(Beginning of WORKING DATA)
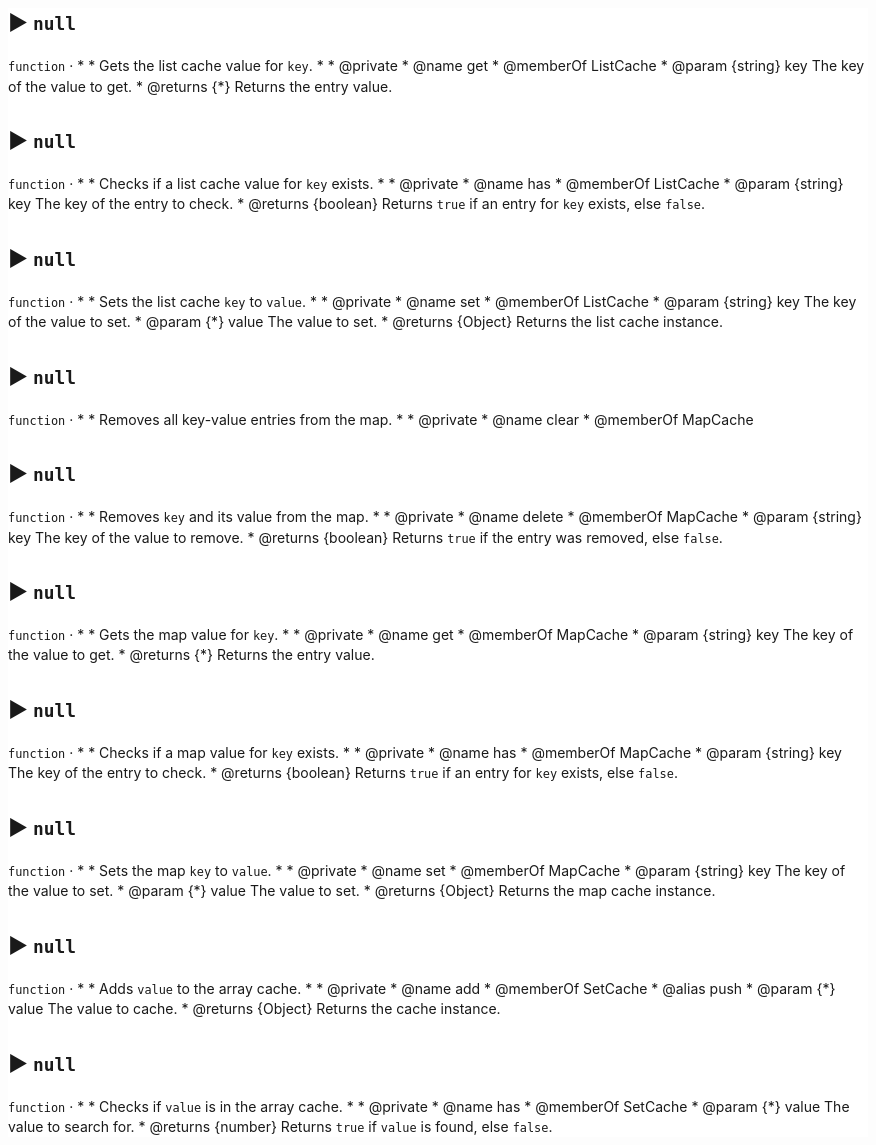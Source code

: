 ## ▶️ `null`
`function` · *  * Gets the list cache value for `key`.  *  * @private  * @name get  * @memberOf ListCache  * @param {string} key The key of the value to get.  * @returns {*} Returns the entry value.

## ▶️ `null`
`function` · *  * Checks if a list cache value for `key` exists.  *  * @private  * @name has  * @memberOf ListCache  * @param {string} key The key of the entry to check.  * @returns {boolean} Returns `true` if an entry for `key` exists, else `false`.

## ▶️ `null`
`function` · *  * Sets the list cache `key` to `value`.  *  * @private  * @name set  * @memberOf ListCache  * @param {string} key The key of the value to set.  * @param {*} value The value to set.  * @returns {Object} Returns the list cache instance.

## ▶️ `null`
`function` · *  * Removes all key-value entries from the map.  *  * @private  * @name clear  * @memberOf MapCache

## ▶️ `null`
`function` · *  * Removes `key` and its value from the map.  *  * @private  * @name delete  * @memberOf MapCache  * @param {string} key The key of the value to remove.  * @returns {boolean} Returns `true` if the entry was removed, else `false`.

## ▶️ `null`
`function` · *  * Gets the map value for `key`.  *  * @private  * @name get  * @memberOf MapCache  * @param {string} key The key of the value to get.  * @returns {*} Returns the entry value.

## ▶️ `null`
`function` · *  * Checks if a map value for `key` exists.  *  * @private  * @name has  * @memberOf MapCache  * @param {string} key The key of the entry to check.  * @returns {boolean} Returns `true` if an entry for `key` exists, else `false`.

## ▶️ `null`
`function` · *  * Sets the map `key` to `value`.  *  * @private  * @name set  * @memberOf MapCache  * @param {string} key The key of the value to set.  * @param {*} value The value to set.  * @returns {Object} Returns the map cache instance.

## ▶️ `null`
`function` · *  * Adds `value` to the array cache.  *  * @private  * @name add  * @memberOf SetCache  * @alias push  * @param {*} value The value to cache.  * @returns {Object} Returns the cache instance.

## ▶️ `null`
`function` · *  * Checks if `value` is in the array cache.  *  * @private  * @name has  * @memberOf SetCache  * @param {*} value The value to search for.  * @returns {number} Returns `true` if `value` is found, else `false`.

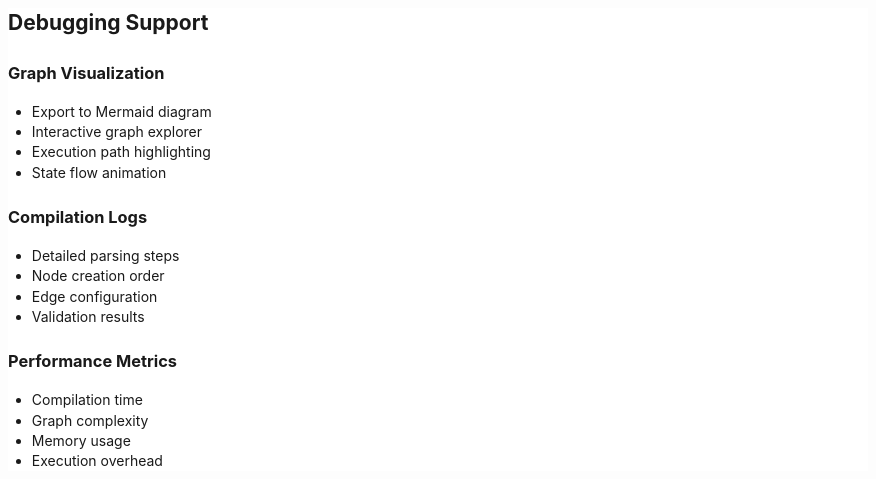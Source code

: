 ## Debugging Support

### Graph Visualization
- Export to Mermaid diagram
- Interactive graph explorer
- Execution path highlighting
- State flow animation

### Compilation Logs
- Detailed parsing steps
- Node creation order
- Edge configuration
- Validation results

### Performance Metrics
- Compilation time
- Graph complexity
- Memory usage
- Execution overhead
(End of WORKING DATA)
ACTIVITY: Nothing but the lines from the one with "- Graph complexity" through the final line of the records may appear in the answer, and each must be transcribed exactly.

TASK OUTPUT:
- Graph complexity
- Memory usage
- Execution overhead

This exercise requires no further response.